[EXERCISE DATA]
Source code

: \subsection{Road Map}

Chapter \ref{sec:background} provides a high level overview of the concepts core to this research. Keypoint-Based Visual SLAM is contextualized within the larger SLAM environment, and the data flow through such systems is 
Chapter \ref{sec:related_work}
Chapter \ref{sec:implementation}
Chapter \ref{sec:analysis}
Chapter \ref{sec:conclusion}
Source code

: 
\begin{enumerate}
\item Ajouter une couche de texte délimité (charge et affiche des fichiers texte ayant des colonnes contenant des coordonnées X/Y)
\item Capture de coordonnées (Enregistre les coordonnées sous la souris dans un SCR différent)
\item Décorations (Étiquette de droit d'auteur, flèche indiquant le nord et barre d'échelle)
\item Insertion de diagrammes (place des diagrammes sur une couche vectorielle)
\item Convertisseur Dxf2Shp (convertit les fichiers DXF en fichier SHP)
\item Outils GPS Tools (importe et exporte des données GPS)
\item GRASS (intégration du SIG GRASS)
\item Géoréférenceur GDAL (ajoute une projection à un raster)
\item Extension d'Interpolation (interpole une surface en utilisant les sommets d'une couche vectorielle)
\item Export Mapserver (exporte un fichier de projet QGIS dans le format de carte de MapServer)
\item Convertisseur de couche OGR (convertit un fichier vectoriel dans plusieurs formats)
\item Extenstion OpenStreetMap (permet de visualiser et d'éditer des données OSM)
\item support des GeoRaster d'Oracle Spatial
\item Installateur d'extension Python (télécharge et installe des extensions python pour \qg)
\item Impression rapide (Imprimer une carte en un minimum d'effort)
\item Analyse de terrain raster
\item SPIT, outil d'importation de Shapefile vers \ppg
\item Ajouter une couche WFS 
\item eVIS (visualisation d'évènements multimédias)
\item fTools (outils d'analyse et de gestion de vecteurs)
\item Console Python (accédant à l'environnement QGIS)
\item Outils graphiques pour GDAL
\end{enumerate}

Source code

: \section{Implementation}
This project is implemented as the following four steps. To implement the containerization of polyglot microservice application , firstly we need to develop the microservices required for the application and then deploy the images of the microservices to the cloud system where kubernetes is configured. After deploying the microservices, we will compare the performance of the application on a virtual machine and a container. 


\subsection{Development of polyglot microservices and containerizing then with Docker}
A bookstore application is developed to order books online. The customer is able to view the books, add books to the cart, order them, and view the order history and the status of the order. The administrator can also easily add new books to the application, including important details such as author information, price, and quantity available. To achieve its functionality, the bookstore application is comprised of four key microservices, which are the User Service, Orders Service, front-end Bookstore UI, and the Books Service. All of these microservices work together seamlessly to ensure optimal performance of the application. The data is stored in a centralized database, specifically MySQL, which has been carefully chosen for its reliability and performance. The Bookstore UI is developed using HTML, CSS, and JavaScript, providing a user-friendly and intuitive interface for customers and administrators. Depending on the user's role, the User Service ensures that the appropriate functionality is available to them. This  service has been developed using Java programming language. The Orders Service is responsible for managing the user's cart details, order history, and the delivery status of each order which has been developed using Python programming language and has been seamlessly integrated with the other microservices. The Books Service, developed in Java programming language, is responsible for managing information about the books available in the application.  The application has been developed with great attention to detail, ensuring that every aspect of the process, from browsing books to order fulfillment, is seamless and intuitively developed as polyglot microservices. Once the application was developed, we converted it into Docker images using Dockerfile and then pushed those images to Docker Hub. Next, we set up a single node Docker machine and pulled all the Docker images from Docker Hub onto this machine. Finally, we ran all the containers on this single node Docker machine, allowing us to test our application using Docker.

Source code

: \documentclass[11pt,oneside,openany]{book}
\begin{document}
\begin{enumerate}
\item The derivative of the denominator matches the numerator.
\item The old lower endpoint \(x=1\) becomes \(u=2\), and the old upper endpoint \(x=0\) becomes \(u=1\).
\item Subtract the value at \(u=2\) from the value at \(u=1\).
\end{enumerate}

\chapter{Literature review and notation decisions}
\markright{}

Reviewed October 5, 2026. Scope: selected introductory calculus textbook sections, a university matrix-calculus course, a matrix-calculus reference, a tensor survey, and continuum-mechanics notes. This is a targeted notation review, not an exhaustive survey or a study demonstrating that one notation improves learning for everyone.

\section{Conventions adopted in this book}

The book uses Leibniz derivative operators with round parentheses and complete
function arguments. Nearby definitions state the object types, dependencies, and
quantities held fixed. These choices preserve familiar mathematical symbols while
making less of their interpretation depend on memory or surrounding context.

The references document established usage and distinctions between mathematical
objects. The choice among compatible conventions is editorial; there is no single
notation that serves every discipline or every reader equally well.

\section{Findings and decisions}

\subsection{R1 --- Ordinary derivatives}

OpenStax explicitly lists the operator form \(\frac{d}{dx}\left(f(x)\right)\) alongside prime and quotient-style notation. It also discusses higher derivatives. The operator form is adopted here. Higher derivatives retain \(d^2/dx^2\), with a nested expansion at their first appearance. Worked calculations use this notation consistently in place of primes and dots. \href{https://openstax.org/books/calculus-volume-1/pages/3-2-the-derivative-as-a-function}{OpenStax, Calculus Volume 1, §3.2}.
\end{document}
[/EXERCISE DATA]
▶ **YOUR OBJECTIVE**
Report the number of lines in the entries above that include the word "Ajouter" and add nothing to it.

▶ **EXPECTED OUTPUT**
2